Medicare 2011: Senior Health Care Changes


There are some significant changes coming to Medicare in 2011, as a result of healthcare reform and a number of initiatives. Here is a brief summary of the key changes:

Preventative Services:

Next year, all Medicare preventive services, such as screenings for colon, prostate and breast cancer, will be free. Annual wellness visits will also be free starting in 2011. *In the past, Medicare allowed for a one time “welcome to Medicare” wellness/physical only.

Durable Medical Equipment:

In certain areas, recipients will be required to go through specific providers.

“Doughnut hole” changes/Medicare Prescription Drug Benefit:

2010: Anyone who fell in to the “doughnut hole” received a $250 rebate check to assist with those costs. This doesn’t apply to those receiving “special assistance” with costs through Social Security. Be aware that there have been several scams related to this rebate, as well as continued scams where clients are asked for their Medicare # or contacted via phone to sign up for a new plan.

2011: 50% discount on covered brand name drugs in doughnut hole period

2012-2020 and beyond: This discount incrementally increases until eventually the coverage gap is eliminated.

New open enrollment periods/dates to change plans:

1/1/11-2/14/11: If you’re in a Medicare Advantage Plan, you can leave your plan and switch back to original Medicare (and join a prescription drug plan)-coverage effective 1st day of month after the plan gets your enrollment.

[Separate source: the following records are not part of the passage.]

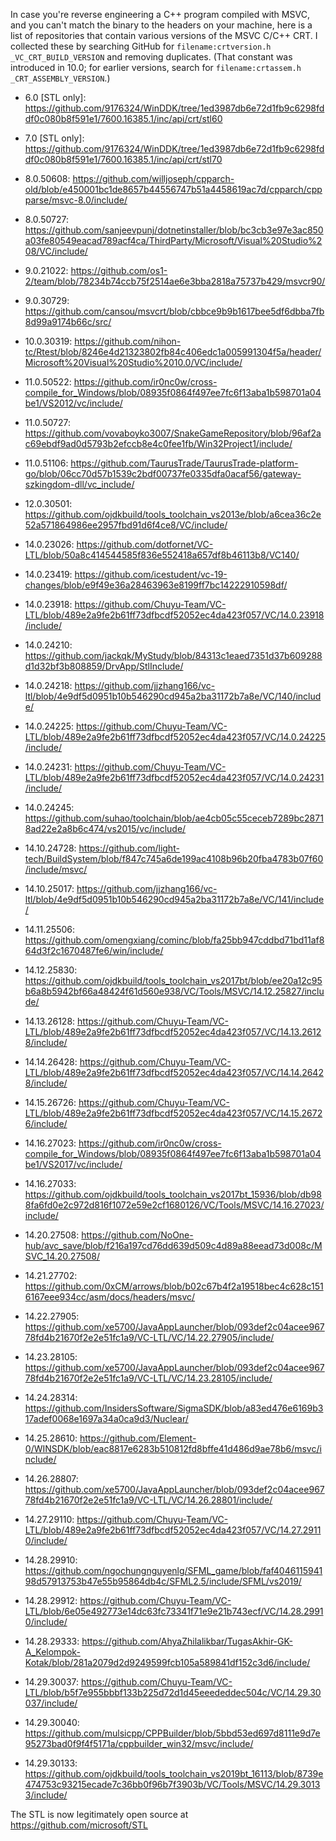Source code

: In case you're reverse engineering a C++ program compiled with MSVC, and you can't match the binary to the headers on your machine, here is a list of repositories that contain various versions of the MSVC C/C++ CRT. I collected these by searching GitHub for `filename:crtversion.h _VC_CRT_BUILD_VERSION` and removing duplicates. (That constant was introduced in 10.0; for earlier versions, search for `filename:crtassem.h _CRT_ASSEMBLY_VERSION`.)

* 6.0 [STL only]: https://github.com/9176324/WinDDK/tree/1ed3987db6e72d1fb9c6298fddf0c080b8f591e1/7600.16385.1/inc/api/crt/stl60

* 7.0 [STL only]: https://github.com/9176324/WinDDK/tree/1ed3987db6e72d1fb9c6298fddf0c080b8f591e1/7600.16385.1/inc/api/crt/stl70

* 8.0.50608: https://github.com/willjoseph/cpparch-old/blob/e450001bc1de8657b44556747b51a4458619ac7d/cpparch/cppparse/msvc-8.0/include/
* 8.0.50727: https://github.com/sanjeevpunj/dotnetinstaller/blob/bc3cb3e97e3ac850a03fe80549eacad789acf4ca/ThirdParty/Microsoft/Visual%20Studio%208/VC/include/

* 9.0.21022: https://github.com/os1-2/team/blob/78234b74ccb75f2514ae6e3bba2818a75737b429/msvcr90/
* 9.0.30729: https://github.com/cansou/msvcrt/blob/cbbce9b9b1617bee5df6dbba7fb8d99a9174b66c/src/

* 10.0.30319:  https://github.com/nihon-tc/Rtest/blob/8246e4d21323802fb84c406edc1a005991304f5a/header/Microsoft%20Visual%20Studio%2010.0/VC/include/

* 11.0.50522:  https://github.com/ir0nc0w/cross-compile_for_Windows/blob/08935f0864f497ee7fc6f13aba1b598701a04be1/VS2012/vc/include/
* 11.0.50727:  https://github.com/vovaboyko3007/SnakeGameRepository/blob/96af2ac69ebdf9ad0d5793b2efccb8e4c0fee1fb/Win32Project1/include/
* 11.0.51106:  https://github.com/TaurusTrade/TaurusTrade-platform-go/blob/06cc70d57b1539c2bdf00737fe0335dfa0acaf56/gateway-szkingdom-dll/vc_include/

* 12.0.30501:  https://github.com/ojdkbuild/tools_toolchain_vs2013e/blob/a6cea36c2e52a571864986ee2957fbd91d6f4ce8/VC/include/

* 14.0.23026:  https://github.com/dotfornet/VC-LTL/blob/50a8c414544585f836e552418a657df8b46113b8/VC140/
* 14.0.23419:  https://github.com/icestudent/vc-19-changes/blob/e9f49e36a28463963e8199ff7bc14222910598df/
* 14.0.23918:  https://github.com/Chuyu-Team/VC-LTL/blob/489e2a9fe2b61ff73dfbcdf52052ec4da423f057/VC/14.0.23918/include/
* 14.0.24210:  https://github.com/jackqk/MyStudy/blob/84313c1eaed7351d37b609288d1d32bf3b808859/DrvApp/StlInclude/
* 14.0.24218:  https://github.com/jjzhang166/vc-ltl/blob/4e9df5d0951b10b546290cd945a2ba31172b7a8e/VC/140/include/
* 14.0.24225:  https://github.com/Chuyu-Team/VC-LTL/blob/489e2a9fe2b61ff73dfbcdf52052ec4da423f057/VC/14.0.24225/include/
* 14.0.24231:  https://github.com/Chuyu-Team/VC-LTL/blob/489e2a9fe2b61ff73dfbcdf52052ec4da423f057/VC/14.0.24231/include/
* 14.0.24245:  https://github.com/suhao/toolchain/blob/ae4cb05c55ceceb7289bc28718ad22e2a8b6c474/vs2015/vc/include/

* 14.10.24728: https://github.com/light-tech/BuildSystem/blob/f847c745a6de199ac4108b96b20fba4783b07f60/include/msvc/
* 14.10.25017: https://github.com/jjzhang166/vc-ltl/blob/4e9df5d0951b10b546290cd945a2ba31172b7a8e/VC/141/include/
* 14.11.25506: https://github.com/omengxiang/cominc/blob/fa25bb947cddbd71bd11af864d3f2c1670487fe6/win/include/
* 14.12.25830: https://github.com/ojdkbuild/tools_toolchain_vs2017bt/blob/ee20a12c95b6a8b5942bf66a48424f61d560e938/VC/Tools/MSVC/14.12.25827/include/
* 14.13.26128: https://github.com/Chuyu-Team/VC-LTL/blob/489e2a9fe2b61ff73dfbcdf52052ec4da423f057/VC/14.13.26128/include/
* 14.14.26428: https://github.com/Chuyu-Team/VC-LTL/blob/489e2a9fe2b61ff73dfbcdf52052ec4da423f057/VC/14.14.26428/include/
* 14.15.26726: https://github.com/Chuyu-Team/VC-LTL/blob/489e2a9fe2b61ff73dfbcdf52052ec4da423f057/VC/14.15.26726/include/
* 14.16.27023: https://github.com/ir0nc0w/cross-compile_for_Windows/blob/08935f0864f497ee7fc6f13aba1b598701a04be1/VS2017/vc/include/
* 14.16.27033: https://github.com/ojdkbuild/tools_toolchain_vs2017bt_15936/blob/db988fa6fd0e2c972d816f1072e59e2cf1680126/VC/Tools/MSVC/14.16.27023/include/

* 14.20.27508: https://github.com/NoOne-hub/avc_save/blob/f216a197cd76dd639d509c4d89a88eead73d008c/MSVC_14.20.27508/
* 14.21.27702: https://github.com/0xCM/arrows/blob/b02c67b4f2a19518bec4c628c1516167eee934cc/asm/docs/headers/msvc/
* 14.22.27905: https://github.com/xe5700/JavaAppLauncher/blob/093def2c04acee96778fd4b21670f2e2e51fc1a9/VC-LTL/VC/14.22.27905/include/
* 14.23.28105: https://github.com/xe5700/JavaAppLauncher/blob/093def2c04acee96778fd4b21670f2e2e51fc1a9/VC-LTL/VC/14.23.28105/include/
* 14.24.28314: https://github.com/InsidersSoftware/SigmaSDK/blob/a83ed476e6169b317adef0068e1697a34a0ca9d3/Nuclear/
* 14.25.28610: https://github.com/Element-0/WINSDK/blob/eac8817e6283b510812fd8bffe41d486d9ae78b6/msvc/include/
* 14.26.28807: https://github.com/xe5700/JavaAppLauncher/blob/093def2c04acee96778fd4b21670f2e2e51fc1a9/VC-LTL/VC/14.26.28801/include/
* 14.27.29110: https://github.com/Chuyu-Team/VC-LTL/blob/489e2a9fe2b61ff73dfbcdf52052ec4da423f057/VC/14.27.29110/include/
* 14.28.29910: https://github.com/ngochungnguyenlg/SFML_game/blob/faf404611594198d57913753b47e55b95864db4c/SFML2.5/include/SFML/vs2019/
* 14.28.29912: https://github.com/Chuyu-Team/VC-LTL/blob/6e05e492773e14dc63fc73341f71e9e21b743ecf/VC/14.28.29910/include/
* 14.28.29333: https://github.com/AhyaZhilalikbar/TugasAkhir-GK-A_Kelompok-Kotak/blob/281a2079d2d9249599fcb105a589841df152c3d6/include/
* 14.29.30037: https://github.com/Chuyu-Team/VC-LTL/blob/b5f7e955bbbf133b225d72d1d45eeededdec504c/VC/14.29.30037/include/
* 14.29.30040: https://github.com/mulsicpp/CPPBuilder/blob/5bbd53ed697d8111e9d7e95273bad0f9f4f5171a/cppbuilder_win32/msvc/include/
* 14.29.30133: https://github.com/ojdkbuild/tools_toolchain_vs2019bt_16113/blob/8739e474753c93215ecade7c36bb0f96b7f3903b/VC/Tools/MSVC/14.29.30133/include/

The STL is now legitimately open source at https://github.com/microsoft/STL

10/15/11-12/7/11: New Open Enrollment period for switching Medicare health & prescription drug plans (effective 1/1/12). This is the period that has previously been 11/15-12/31 each year (including 2010)—the purpose is to allow more time for decisions, as well as processing before the effective date.

Healthcare Information Technology:

There is a big push towards use of information technology to streamline and improve healthcare, such as electronic prescribing and personal health records. Medicare has information and resources on their site, though there remains no universal system at this time.

Income Adjusted Premiums:

Currently, Part B premiums are income adjusted for higher income individuals. Sarting in 2011, higher income individuals (those making more than $85,000 filing an individual return and $170,000 filing jointly) will also pay an income-related monthly adjustment to Part D premiums. This will be deducted from the recipient’s Social Security check, no matter how they usually pay the Part D premium.

Medicare Advantage Plans:

Subsidies to these plans will be phased out. This may mean plans reduce extra benefits, or even decide to no longer participate in this market, but those will be business decisions by the insurance companies so the impact is unclear at this point.

The Medicare and You 2011 Guidebook is currently available on Personal Medicare Analysis provides you the best, unbiased information so that you can make wise decisions and save money on healthcare in retirement.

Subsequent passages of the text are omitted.